Because of their built-in versatility, SMRs can be deployed in various geographical settings and tailored to specific local energy needs. Importantly, SMRs can be situated in remote and inhospitable areas where other low-carbon power sources would prove inadequate.
“The greatest advantage of SMRs is that they expand the application range of nuclear energy,” Tulkki, who delivered a speech on SMRs at the Nordic Nuclear Forum 2019 in Helsinki in early February, observes in an interview with Sustainability Times. Conventional economies of scale in nuclear production makes sense, the expert argues, because as unit sizes increase, electricity costs decrease. Yet manufacturing a series of smaller standard-issue reactors in factories could also reduce production costs while simultaneously ensuring high safety standards.
“Smaller unit power enables the achievement of safety standards with simpler systems,” Tulkki explains. “This is because the power produced is relative to volume, and the conduction potential is relative to surface area. This, in turn, makes innovative solutions possible. [These] new reactor technologies may enable simpler ways to ensure that safety standards are being upheld,” he adds.
Once they are mass-produced in factories, SMRs could be deployed worldwide to provide low-carbon energy, in tandem with renewable sources, in order to help us reduce our CO2 emissions drastically.
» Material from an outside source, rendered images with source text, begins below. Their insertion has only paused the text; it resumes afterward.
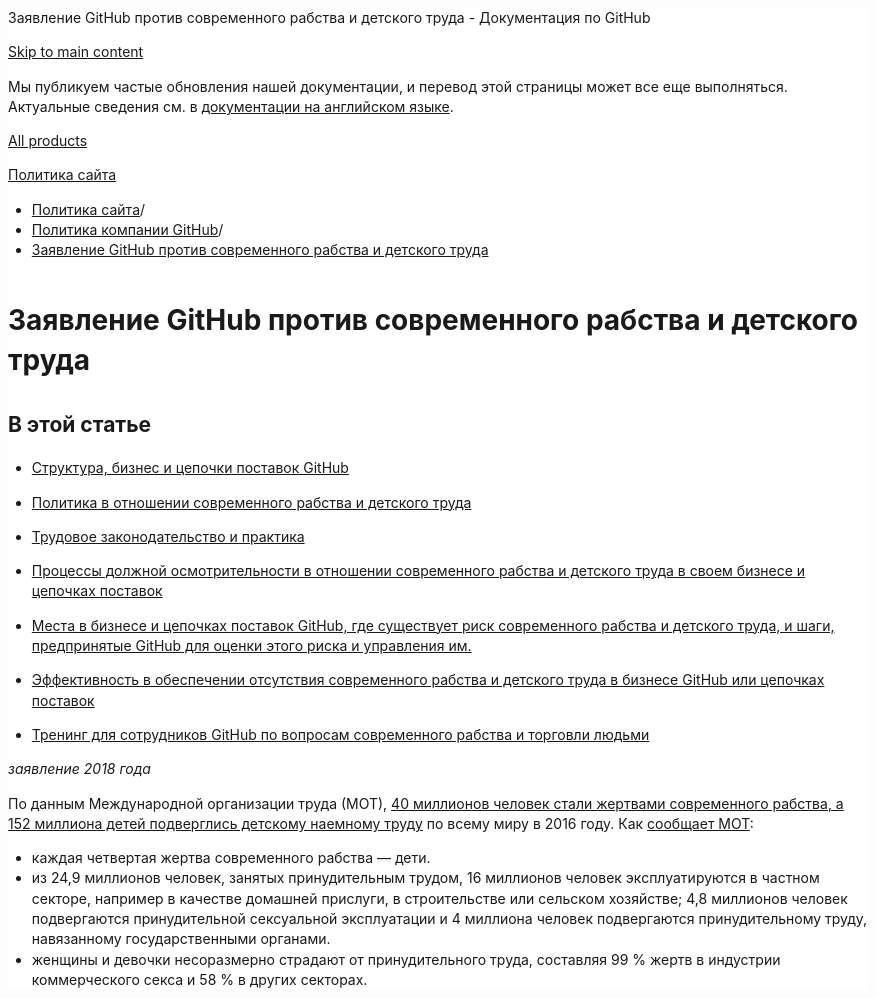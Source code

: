 Заявление GitHub против современного рабства и детского труда - Документация по GitHub

[Skip to main content](#main-content)

Мы публикуем частые обновления нашей документации, и перевод этой страницы может все еще выполняться. Актуальные сведения см. в [документации на английском языке](/en).

[All products](/ru)

[Политика сайта](/ru/site-policy)

* [Политика сайта](/ru/site-policy)/
* [Политика компании GitHub](/ru/site-policy/github-company-policies)/
* [Заявление GitHub против современного рабства и детского труда](/ru/site-policy/github-company-policies/github-statement-against-modern-slavery-and-child-labor)

Заявление GitHub против современного рабства и детского труда
==========

В этой статье
----------

* [Структура, бизнес и цепочки поставок GitHub](#githubs-structure-business-and-supply-chains)

* [Политика в отношении современного рабства и детского труда](#policies-in-relation-to-modern-slavery-and-child-labor)

* [Трудовое законодательство и практика](#labor-laws-and-practices)

* [Процессы должной осмотрительности в отношении современного рабства и детского труда в своем бизнесе и цепочках поставок](#due-diligence-processes-in-relation-to-modern-slavery-and-child-labor-in-its-business-and-supply-chains)

* [Места в бизнесе и цепочках поставок GitHub, где существует риск современного рабства и детского труда, и шаги, предпринятые GitHub для оценки этого риска и управления им.](#places-in-githubs-business-and-supply-chains-where-there-is-a-risk-of-modern-slavery-and-child-labor-and-steps-github-has-taken-to-assess-and-manage-that-risk)

* [Эффективность в обеспечении отсутствия современного рабства и детского труда в бизнесе GitHub или цепочках поставок](#effectiveness-in-ensuring-neither-modern-slavery-nor-child-labor-is-occurring-in-githubs-business-or-supply-chains)

* [Тренинг для сотрудников GitHub по вопросам современного рабства и торговли людьми](#training-for-github-staff-about-modern-slavery-and-human-trafficking)

*заявление 2018 года*

По данным Международной организации труда (МОТ), [40 миллионов человек стали жертвами современного рабства, а 152 миллиона детей подверглись детскому наемному труду](https://www.ilo.org/global/about-the-ilo/newsroom/news/WCMS_574717/lang--en/index.htm) по всему миру в 2016 году. Как [сообщает МОТ](https://www.ilo.org/global/topics/forced-labour/lang--en/index.htm):

* каждая четвертая жертва современного рабства — дети.
* из 24,9 миллионов человек, занятых принудительным трудом, 16 миллионов человек эксплуатируются в частном секторе, например в качестве домашней прислуги, в строительстве или сельском хозяйстве; 4,8 миллионов человек подвергаются принудительной сексуальной эксплуатации и 4 миллиона человек подвергаются принудительному труду, навязанному государственными органами.
* женщины и девочки несоразмерно страдают от принудительного труда, составляя 99 % жертв в индустрии коммерческого секса и 58 % в других секторах.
The costs of doing so would hardly be prohibitive. “Smaller size translates into easier financing and more market opportunities, especially in countries that are just embarking on embracing nuclear power,” Tulkki says. “Should the benefits of serial production be realised, electricity produced by SMRs may also become cheaper than that produced by large nuclear power plants.”
Does this mean that nuclear power, if only in the form of mass-produced SMRs, should be factored far more prominently into future energy plans? Tulkki certainly thinks so. “Nuclear power is very likely to play a part of the future electricity supply. Its exact proportion will depend on local conditions and politics,” the Finnish expert says.
“Should SMRs be able to achieve the benefits of mass production, [thereby] providing standardised solutions to large numbers of customers, they may become mainstream in nuclear electricity production,” he adds. “Likely, there will be a combination of large light-water reactors and SMRs around the world. With a need for large-scale climate change mitigation, we are going to need all the tools we can get.”